━━━━━ Raw data

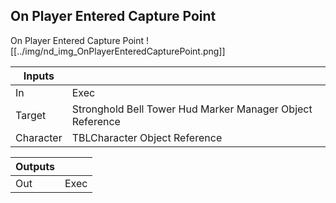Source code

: ## On Player Entered Capture Point
On Player Entered Capture Point
![[../img/nd_img_OnPlayerEnteredCapturePoint.png]]

|Inputs||
|--|--|
| In | Exec |
| Target | Stronghold Bell Tower Hud Marker Manager Object Reference |
| Character | TBLCharacter Object Reference |

|Outputs||
|--|--|
| Out | Exec |
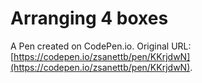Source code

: # Arranging 4 boxes

A Pen created on CodePen.io. Original URL: [https://codepen.io/zsanettb/pen/KKrjdwN](https://codepen.io/zsanettb/pen/KKrjdwN).

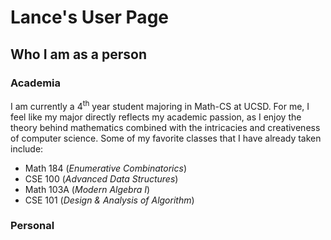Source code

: # Lance's User Page  

## Who I am as a person

### Academia
I am currently a 4<sup>th</sup> year student majoring in Math-CS at UCSD. 
For me, I feel like my major directly reflects my academic passion, as I enjoy the theory behind mathematics combined with the intricacies and creativeness of computer science. 
Some of my favorite classes that I have already taken include:  
* Math 184 (*Enumerative Combinatorics*)
* CSE 100 (*Advanced Data Structures*)
* Math 103A (*Modern Algebra I*)
* CSE 101 (*Design & Analysis of Algorithm*)
  
### Personal
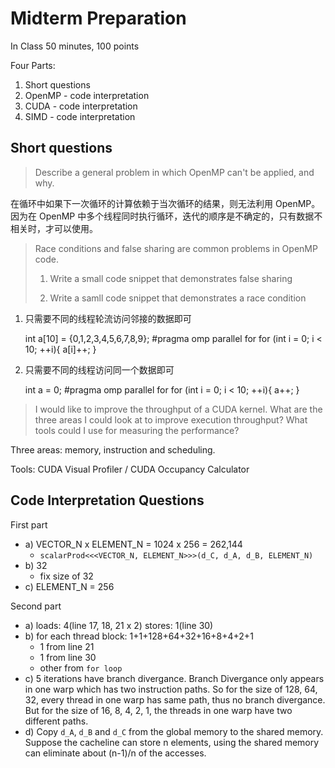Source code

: # Midterm Preparation

In Class 50 minutes, 100 points

Four Parts:

1. Short questions
2. OpenMP - code interpretation
3. CUDA - code interpretation
4. SIMD - code interpretation

## Short questions

> Describe a general problem in which OpenMP can't be applied, and why.

在循环中如果下一次循环的计算依赖于当次循环的结果，则无法利用 OpenMP。因为在 OpenMP 中多个线程同时执行循环，迭代的顺序是不确定的，只有数据不相关时，才可以使用。

> Race conditions and false sharing are common problems in OpenMP code. 
>   
> 1. Write a small code snippet that demonstrates false sharing
>   
> 2. Write a samll code snippet that demonstrates a race condition


1) 只需要不同的线程轮流访问邻接的数据即可

    int a[10] = {0,1,2,3,4,5,6,7,8,9};
    #pragma omp parallel for
    for (int i = 0; i < 10; ++i){
        a[i]++;
    }

2) 只需要不同的线程访问同一个数据即可

    int a = 0;
    #pragma omp parallel for
    for (int i = 0; i < 10; ++i){
        a++;
    }

> I would like to improve the throughput of a CUDA kernel. What are the three areas I could look at to improve execution throughput? What tools could I use for measuring the performance?

Three areas: memory, instruction and scheduling.

Tools: CUDA Visual Profiler / CUDA Occupancy Calculator

## Code Interpretation Questions

First part

+ a) VECTOR_N x ELEMENT_N = 1024 x 256 = 262,144
    * `scalarProd<<<VECTOR_N, ELEMENT_N>>>(d_C, d_A, d_B, ELEMENT_N)`
+ b) 32
    * fix size of 32
+ c) ELEMENT_N = 256

Second part

+ a) loads: 4(line 17, 18, 21 x 2) stores: 1(line 30)
+ b) for each thread block: 1+1+128+64+32+16+8+4+2+1
    * 1 from line 21
    * 1 from line 30
    * other from `for loop`
+ c) 5 iterations have branch divergance. Branch Divergance only appears in one warp which has two instruction paths. So for the size of 128, 64, 32, every thread in one warp has same path, thus no branch divergance. But for the size of 16, 8, 4, 2, 1, the threads in one warp have two different paths.
+ d) Copy `d_A`, `d_B` and `d_C` from the global memory to the shared memory. Suppose the cacheline can store n elements, using the shared memory can eliminate about (n-1)/n of the accesses.
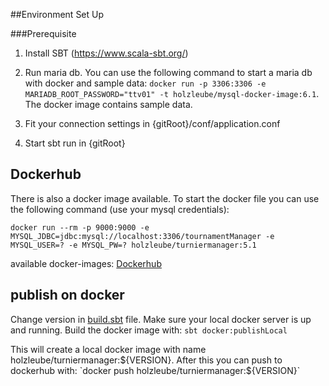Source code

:##Environment Set Up

###Prerequisite
1. Install SBT (https://www.scala-sbt.org/)

2. Run maria db. You can use the following command to start a maria db with docker and sample data: 
`docker run -p 3306:3306 -e MARIADB_ROOT_PASSWORD="ttv01" -t holzleube/mysql-docker-image:6.1`. The docker image contains sample data.

3. Fit your connection settings in {gitRoot}/conf/application.conf

4. Start sbt run in {gitRoot}

## Dockerhub
There is also a docker image available. To start the docker file you can use the following command (use your mysql credentials):

`docker run --rm -p 9000:9000 -e MYSQL_JDBC=jdbc:mysql://localhost:3306/tournamentManager -e MYSQL_USER=? -e MYSQL_PW=? holzleube/turniermanager:5.1`

available docker-images: [Dockerhub](https://hub.docker.com/r/holzleube/turniermanager) 

## publish on docker

Change version in [build.sbt](build.sbt) file. Make sure your local docker server is up and running.
Build the docker image with:
`sbt docker:publishLocal`

This will create a local docker image with name holzleube/turniermanager:${VERSION}.
After this you can push to dockerhub with:
`docker push holzleube/turniermanager:${VERSION}`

━━━━━━━━━━

Return every line from the records above that holds the word "your".

3. Fit your connection settings in {gitRoot}/conf/application.conf
There is also a docker image available. To start the docker file you can use the following command (use your mysql credentials):
Change version in [build.sbt](build.sbt) file. Make sure your local docker server is up and running.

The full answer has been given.